Exchanges can also suddenly close, as some did in China this year when the Chinese government suddenly made them illegal. Any serious cryptocurrency investor will tell you that your coins are best kept in “cold storage” (an offline hardware wallet). That’s what I’d done with mine, but Mike hadn’t gone that far three years ago when he started thinking about security. Instead, he set up a software wallet. It was a good step, but he would soon learn, it was not foolproof.
Today, there are many sophisticated and intuitive wallet options, but choices were narrower in 2013. Mike used MultiBit, which was popular at the time but has since been discontinued due to numerous flaws.
It’s obvious MultiBit was written in a hurry: The interface is counterintuitive, presenting you with a prominent button that says “create wallet” that allows you to generate new wallets inside the software. Most users only need one wallet, but MultiBit practically demands that you set up multiple. On top of this, it allows you to add multiple passwords to each wallet, even though these aren’t required. With only a few minutes of clicking, you could create dozens of wallets, each with dozens of passwords. In short, it has a lot of room for error.
In March 2014, on an unseasonably sweaty night in Hong Kong, Mike created a new wallet on Multibit, moved his 40 bitcoins into it and then added a password. In the infinite wisdom of the MultiBit programmers, there was no option to double-confirm the password. Hope you typed it in right! The problem was, Mike knew he hadn’t. He tried what he thought was the password, and it was rejected. Again and again he was bounced.
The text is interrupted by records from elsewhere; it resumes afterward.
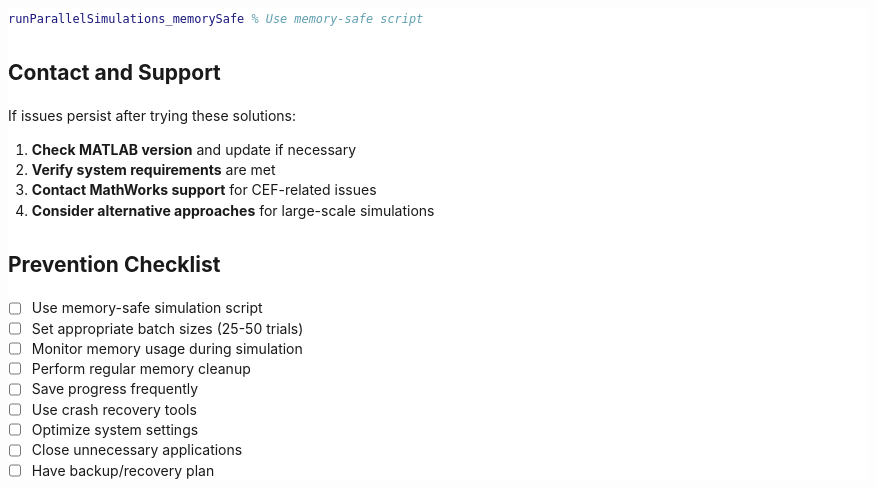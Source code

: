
 ```matlab
runParallelSimulations_memorySafe % Use memory-safe script
```

## Contact and Support

If issues persist after trying these solutions:
1. **Check MATLAB version** and update if necessary
2. **Verify system requirements** are met
3. **Contact MathWorks support** for CEF-related issues
4. **Consider alternative approaches** for large-scale simulations

## Prevention Checklist

- [ ] Use memory-safe simulation script
- [ ] Set appropriate batch sizes (25-50 trials)
- [ ] Monitor memory usage during simulation
- [ ] Perform regular memory cleanup
- [ ] Save progress frequently
- [ ] Use crash recovery tools
- [ ] Optimize system settings
- [ ] Close unnecessary applications
- [ ] Have backup/recovery plan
His finger had slipped when he entered the password, he was sure of it — there was an extra keystroke somewhere. But which key, and where?
Since Mike was in the bitcoin game for the long haul, he moved on after a week or two of trying and retrying his password. The years ticked by, and the bitcoin price languished for between $200 and 400, so it didn’t feel urgent. He figured that there would be a solution one day, and so he put his 2007 MacBook with his MulitBit wallet in a safe corner of his office, where it quietly died from a motherboard failure.
As I listened to his problem, I got it into my head that I could fix this for him, even though I wasn’t sure how. I knew a fair bit about how bitcoin wallets work, but I was certainly no expert. I guess I liked the tantalizing challenge — after all, bitcoin was skyrocketing, and we were approaching $200,000 of real stakes here. In short, it was worth a shot.